1966年に「虫プロダクション」を発足させ、実験漫画雑誌『COM』を創刊。膨大なテレビアニメを制作する中で経営不振に陥り1973年に倒産。個人としても当時の金額で1億5千万円という巨額負債を抱えた。しかし、その後も多くのマンガとアニメを発表し続け、芸術祭奨励賞、ブルーリボン教育映画賞、ベネチア国際映画祭サンマルコ銀獅子賞など多数の栄誉に浴した。『手塚治虫漫画全集』(講談社)全400巻の他、アニメを加えると著作は数えきれない。1989年2月9日胃がんのため逝去。
本書は、1986年から1988年の晩年にかけて手塚氏が行った講演記録をまとめたもので、手塚氏が初期に描いたマンガや、手塚氏を知る家族・友人のインタビュー記事も加えられ、彼の人生が生き生きと浮かび上がってくるように工夫されている。
手塚の享年は60歳である。その短い生涯の間に、「鉄腕アトム」・「リボンの騎士」・「ジャングル大帝」・「火の鳥」・「ブッダ」・「ブラック・ジャック」・「三つ目がとおる」・「海のトリトン」・「どろろ」・「ユニコ」・「マグマ大使」・「バンパイヤ」・「ミッドナイト」・「新選組」・「アドルフに告ぐ」など、無数の傑作を創造したことに驚嘆させられる。
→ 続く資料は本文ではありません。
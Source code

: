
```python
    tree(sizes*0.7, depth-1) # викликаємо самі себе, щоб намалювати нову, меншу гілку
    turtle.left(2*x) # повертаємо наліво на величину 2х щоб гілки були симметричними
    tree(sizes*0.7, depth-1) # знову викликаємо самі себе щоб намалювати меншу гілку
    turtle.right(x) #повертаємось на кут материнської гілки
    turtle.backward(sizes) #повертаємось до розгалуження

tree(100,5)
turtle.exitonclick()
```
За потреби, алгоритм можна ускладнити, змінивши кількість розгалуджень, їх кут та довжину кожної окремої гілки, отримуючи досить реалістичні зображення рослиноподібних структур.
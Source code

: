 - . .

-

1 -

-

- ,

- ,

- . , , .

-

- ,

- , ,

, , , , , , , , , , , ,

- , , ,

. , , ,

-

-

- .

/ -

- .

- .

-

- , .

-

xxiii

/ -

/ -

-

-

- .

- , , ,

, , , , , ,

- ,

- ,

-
人間離れした偉業であり、「漫画の神様」と呼ばれるのも当然である。
しかし、デビュー直後の1950年代の手塚は、日本中の両親や教育関係者から「ものすごい批判」を浴びた。最も多かったのは「荒唐無稽」だからという理由で、「日本に高速道路や高速鉄道ができるわけがない」とか「人間が月に行けるわけがない」とか「ロボットができるわけがない」と非難されたというのだから、おもしろい。
その頃、「鉄腕アトム」の真似をして2階から飛び降りて大怪我をした少年がいた。新聞は、この事件を大々的に取り上げて「マンガの罪悪」について書き立てたという。手塚は「でたらめを描く少年の敵」と呼ばれながら、黙って作品を描き続けた。
手塚の会社が倒産して「絶体絶命のピンチ」に陥ると、彼を金儲けに利用していた周囲の人々は、一斉に消え去った。20人もの債権者が押しかけてくる状況で彼を救ったのは、それまでほとんど交流のなかった葛西健蔵という人物である。葛西氏は、ベビーカーなどを製造する大阪の会社「アップリカ」の創業者として知られる。
葛西氏の父親は、スチール家具の会社を経営していた。その経営が非常に苦しい状況に陥ったとき、手塚は学童机と椅子に「鉄腕アトム」のキャラクターを使用することを快諾した。それらが爆発的に売れたおかげで、その会社は息を吹き返した。葛西氏は、父親の受けた恩を返すために、大阪から東京に飛んで行ったのである。
葛西氏が債権者たちに土下座して謝っている隣の建物で、手塚は「ぼくにはマンガを描くしかできません。それで借金を返すしかないのです」と、平然としてマンガを描いていたという。葛西氏は、「この人、ほんまに天才や」と思ったそうだ。
どんなに科学万能になっても、人間は自分が神様のようになれると思ったら大まちがいで、やはり愚かしい一介の生物にすぎないのです。だから、ほかの動物や植物と同じレベルと考えていいのではないだろうか。そういう同じレベルの生物ならば、人間は生きているあいだにせめて十分に生きがいのある仕事を見つけて、そして死ぬときがきたら満足して死んでいく、それが人生ではないかというようなことを、ぼくはとっかえひっかえテーマを変えながらマンガに描いているのです。(P.89)
手塚の戦争体験がどのようなものだったか、彼が未来の子ども達に伝えたかった真剣なメッセージとは何かを知るためにも、『ぼくのマンガ人生』は必読である!